At the end of January, the Forest Stewards Guild helped host the Rural Voices for Conservation Coalition (RVCC) national meeting in Santa Fe, New Mexico. The Guild has long been a member of RVCC because it gives us a stronger voice in national policy and connects us with innovative organizations who share our vision for vibrant human and ecological communities. The Santa Fe meeting brought nearly 100 RVCC participants from across the county for three days. The event started with a field trip to see how the Guild and local partners are making our community more fire adapted by restoring forest structure and fire in the Santa Fe watershed.
The importance of the solution-oriented work RVCC does was underscored by the Southwest Regional Forester, Cal Joyner, speaking to the audience on the first working day after the shutdown. Cal talked about the impact of the shutdown and, more optimistically, the importance of collaboration to getting good work done in the woods. As RVCC highlighted in their newsletter:
“Federal employees are not just service providers for rural communities – they are important community members. Federal jobs are often some of the more stable and well-paying jobs in small towns, and make up a far larger percentage of the rural workforce than in the country overall. For instance, the percentage of the workforce in federal employment in Fergus County, Montana is 12.5%, compared to a national average of less than 2%. In Region 6, over 33% of Forest Service offices are in communities of less than 1,500 people.
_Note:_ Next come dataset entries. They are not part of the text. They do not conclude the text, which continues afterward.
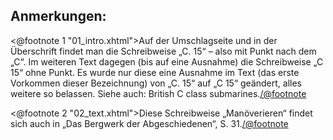 Anmerkungen:
------------

<@footnote 1 "01_intro.xhtml">Auf der Umschlagseite und in der Überschrift
findet man die Schreibweise „C. 15“ – also mit Punkt nach dem „C“. Im weiteren
Text dagegen (bis auf eine Ausnahme) die Schreibweise „C 15“ ohne Punkt. Es
wurde nur diese eine Ausnahme im Text (das erste Vorkommen dieser Bezeichnung)
von „C. 15“ auf „C 15“ geändert, alles weitere so belassen. Siehe auch: British
C class submarines.</@footnote>

<@footnote 2 "02_text.xhtml">Diese Schreibweise „Manöverieren“ findet sich auch
in „Das Bergwerk der Abgeschiedenen“, S. 31.</@footnote>


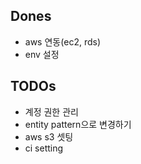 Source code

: ## Dones
- aws 연동(ec2, rds)
- env 설정

## TODOs
- 계정 권한 관리
- entity pattern으로 변경하기
- aws s3 셋팅
- ci setting

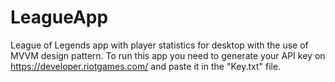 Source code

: # LeagueApp
League of Legends app with player statistics for desktop with the use of MVVM design pattern.
To run this app you need to generate your API key on https://developer.riotgames.com/ and paste it in the "Key.txt" file.

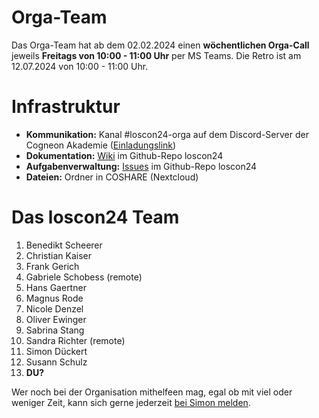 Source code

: # Orga-Team

Das Orga-Team hat ab dem 02.02.2024 einen **wöchentlichen Orga-Call** jeweils **Freitags von 10:00 - 11:00 Uhr** per MS Teams. Die Retro ist am 12.07.2024 von 10:00 - 11:00 Uhr.

# Infrastruktur

- **Kommunikation:** Kanal #loscon24-orga auf dem Discord-Server der Cogneon Akademie ([Einladungslink](https://discord.gg/deQzp9ZNaR))
- **Dokumentation:** [Wiki](https://github.com/cogneon/loscon24/wiki) im Github-Repo loscon24
- **Aufgabenverwaltung:** [Issues](https://github.com/cogneon/loscon24/issues) im Github-Repo loscon24
- **Dateien:** Ordner in COSHARE (Nextcloud)

# Das loscon24 Team

1. Benedikt Scheerer
1. Christian Kaiser
1. Frank Gerich
1. Gabriele Schobess (remote)
1. Hans Gaertner
1. Magnus Rode
1. Nicole Denzel
1. Oliver Ewinger
1. Sabrina Stang
1. Sandra Richter (remote)
1. Simon Dückert
1. Susann Schulz
1. **DU?**

Wer noch bei der Organisation mithelfeen mag, egal ob mit viel oder weniger Zeit, kann sich gerne jederzeit [bei Simon melden](mailto:simon.dueckert@cogneon.de?subject=loscon%20Orga). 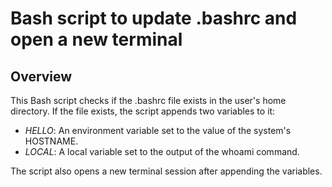 # Bash script to update .bashrc and open a new terminal

## Overview
This Bash script checks if the .bashrc file exists in the user's home directory. If the file exists, the script appends two variables to it:
- *HELLO*: An environment variable set to the value of the system's HOSTNAME.
- *LOCAL*: A local variable set to the output of the whoami command.

The script also opens a new terminal session after appending the variables.
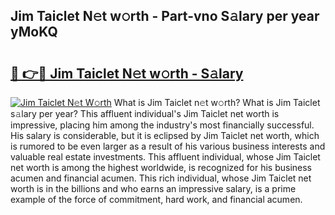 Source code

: ## Jim Taiclet N𝚎t w𝚘rth - Part-vno S𝚊lary per year yMoKQ

# <h2><a href="http://gc01jr2.nevu.top/?p=Jim+Taiclet">🔗 👉🔴 Jim Taiclet N𝚎t w𝚘rth - S𝚊lary</a></h2>

[![Jim Taiclet N𝚎t W𝚘rth](https://i.imgur.com/Oavwk0R.jpeg)](http://gc01jr2.nevu.top/?p=Jim+Taiclet)
What is Jim Taiclet n𝚎t w𝚘rth? What is Jim Taiclet s𝚊lary per year?
This affluent individual's Jim Taiclet net worth is impressive, placing him among the industry's most financially successful. His salary is considerable, but it is eclipsed by Jim Taiclet net worth, which is rumored to be even larger as a result of his various business interests and valuable real estate investments. This affluent individual, whose Jim Taiclet net worth is among the highest worldwide, is recognized for his business acumen and financial acumen. This rich individual, whose Jim Taiclet net worth is in the billions and who earns an impressive salary, is a prime example of the force of commitment, hard work, and financial acumen.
Federal employees are critical to the social fabric of rural communities, serving as volunteers in community groups and in schools.”
Like the Guild, RVCC focuses on solutions, so the conversation quickly turned to how to elevate examples and ideas for ecologically sustainable rural development. Discussions highlighted opportunities for more collaborative work with federal partners through the Good Neighbor Authority, successful strategies for reducing wildlife risk, recreation as part of rural economic development, Secure Rural Schools funding, supporting sustainable range management, and how to effectively tell the stories to engage the wider public. One of the strengths of RVCC is national policy and experts helped frame discussions in the current political reality and future potential opportunities.
Of course, one of the best parts of the meeting was the connections of old and new friends. New partnerships and projects were hatched in the hallways and participants inspired each other to dive back into the important work we do.